Working data Start Marker

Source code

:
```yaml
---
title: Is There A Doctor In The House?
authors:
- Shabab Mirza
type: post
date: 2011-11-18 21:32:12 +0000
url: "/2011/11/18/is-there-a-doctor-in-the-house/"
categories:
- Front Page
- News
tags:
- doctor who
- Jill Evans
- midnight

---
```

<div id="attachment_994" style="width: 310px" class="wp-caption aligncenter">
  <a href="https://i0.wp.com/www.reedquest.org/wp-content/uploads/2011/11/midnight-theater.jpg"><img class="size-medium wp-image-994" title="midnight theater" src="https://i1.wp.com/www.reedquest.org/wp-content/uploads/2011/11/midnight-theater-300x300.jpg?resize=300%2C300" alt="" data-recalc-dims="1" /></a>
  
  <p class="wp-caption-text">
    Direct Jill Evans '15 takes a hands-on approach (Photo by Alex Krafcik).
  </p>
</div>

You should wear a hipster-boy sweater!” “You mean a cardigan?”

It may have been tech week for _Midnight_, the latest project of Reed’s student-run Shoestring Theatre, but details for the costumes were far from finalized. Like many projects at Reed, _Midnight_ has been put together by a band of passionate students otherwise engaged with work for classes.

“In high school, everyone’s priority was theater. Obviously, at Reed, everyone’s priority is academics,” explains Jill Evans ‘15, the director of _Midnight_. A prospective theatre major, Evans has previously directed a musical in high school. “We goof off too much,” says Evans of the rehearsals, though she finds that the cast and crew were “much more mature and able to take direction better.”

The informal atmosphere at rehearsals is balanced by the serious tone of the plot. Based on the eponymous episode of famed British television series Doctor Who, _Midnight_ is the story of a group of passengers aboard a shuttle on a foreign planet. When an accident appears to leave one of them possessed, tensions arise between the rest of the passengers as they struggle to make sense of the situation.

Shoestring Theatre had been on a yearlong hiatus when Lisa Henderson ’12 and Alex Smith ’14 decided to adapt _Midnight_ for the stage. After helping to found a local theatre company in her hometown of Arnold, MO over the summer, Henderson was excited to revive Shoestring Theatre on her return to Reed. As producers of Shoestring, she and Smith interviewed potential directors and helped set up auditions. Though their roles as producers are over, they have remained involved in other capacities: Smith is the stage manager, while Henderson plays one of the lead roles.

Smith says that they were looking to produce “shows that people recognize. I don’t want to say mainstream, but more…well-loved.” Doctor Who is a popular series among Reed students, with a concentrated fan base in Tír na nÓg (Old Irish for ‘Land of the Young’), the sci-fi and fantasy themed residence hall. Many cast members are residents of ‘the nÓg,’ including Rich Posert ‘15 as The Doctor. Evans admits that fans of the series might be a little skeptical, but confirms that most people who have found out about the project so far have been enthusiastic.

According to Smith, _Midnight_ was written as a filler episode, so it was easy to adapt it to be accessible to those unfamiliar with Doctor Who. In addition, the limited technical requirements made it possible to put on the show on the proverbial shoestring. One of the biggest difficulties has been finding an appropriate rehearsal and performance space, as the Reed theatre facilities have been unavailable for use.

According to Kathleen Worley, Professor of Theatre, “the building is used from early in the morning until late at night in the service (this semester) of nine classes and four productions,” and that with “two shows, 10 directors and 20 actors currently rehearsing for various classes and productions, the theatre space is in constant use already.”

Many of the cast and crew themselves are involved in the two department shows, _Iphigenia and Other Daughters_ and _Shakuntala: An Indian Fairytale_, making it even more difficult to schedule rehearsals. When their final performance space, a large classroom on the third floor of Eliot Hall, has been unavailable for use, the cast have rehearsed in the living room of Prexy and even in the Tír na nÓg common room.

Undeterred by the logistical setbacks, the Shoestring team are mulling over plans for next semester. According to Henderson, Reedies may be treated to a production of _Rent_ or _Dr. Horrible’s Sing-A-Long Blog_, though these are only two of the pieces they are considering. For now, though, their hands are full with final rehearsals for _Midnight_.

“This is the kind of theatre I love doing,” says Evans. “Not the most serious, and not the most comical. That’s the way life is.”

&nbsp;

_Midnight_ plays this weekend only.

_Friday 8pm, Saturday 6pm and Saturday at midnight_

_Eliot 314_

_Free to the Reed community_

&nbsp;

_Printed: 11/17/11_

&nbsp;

Working data End Marker

Set down exactly the lines from the opening line of the material through the line in which "It may have" occurs, both included, and no other lines.

Output of the exercise
Source code

:
```yaml
---
title: Is There A Doctor In The House?
authors:
- Shabab Mirza
type: post
date: 2011-11-18 21:32:12 +0000
url: "/2011/11/18/is-there-a-doctor-in-the-house/"
categories:
- Front Page
- News
tags:
- doctor who
- Jill Evans
- midnight

---
```

<div id="attachment_994" style="width: 310px" class="wp-caption aligncenter">
  <a href="https://i0.wp.com/www.reedquest.org/wp-content/uploads/2011/11/midnight-theater.jpg"><img class="size-medium wp-image-994" title="midnight theater" src="https://i1.wp.com/www.reedquest.org/wp-content/uploads/2011/11/midnight-theater-300x300.jpg?resize=300%2C300" alt="" data-recalc-dims="1" /></a>
  
  <p class="wp-caption-text">
    Direct Jill Evans '15 takes a hands-on approach (Photo by Alex Krafcik).
  </p>
</div>

You should wear a hipster-boy sweater!” “You mean a cardigan?”

It may have been tech week for _Midnight_, the latest project of Reed’s student-run Shoestring Theatre, but details for the costumes were far from finalized. Like many projects at Reed, _Midnight_ has been put together by a band of passionate students otherwise engaged with work for classes.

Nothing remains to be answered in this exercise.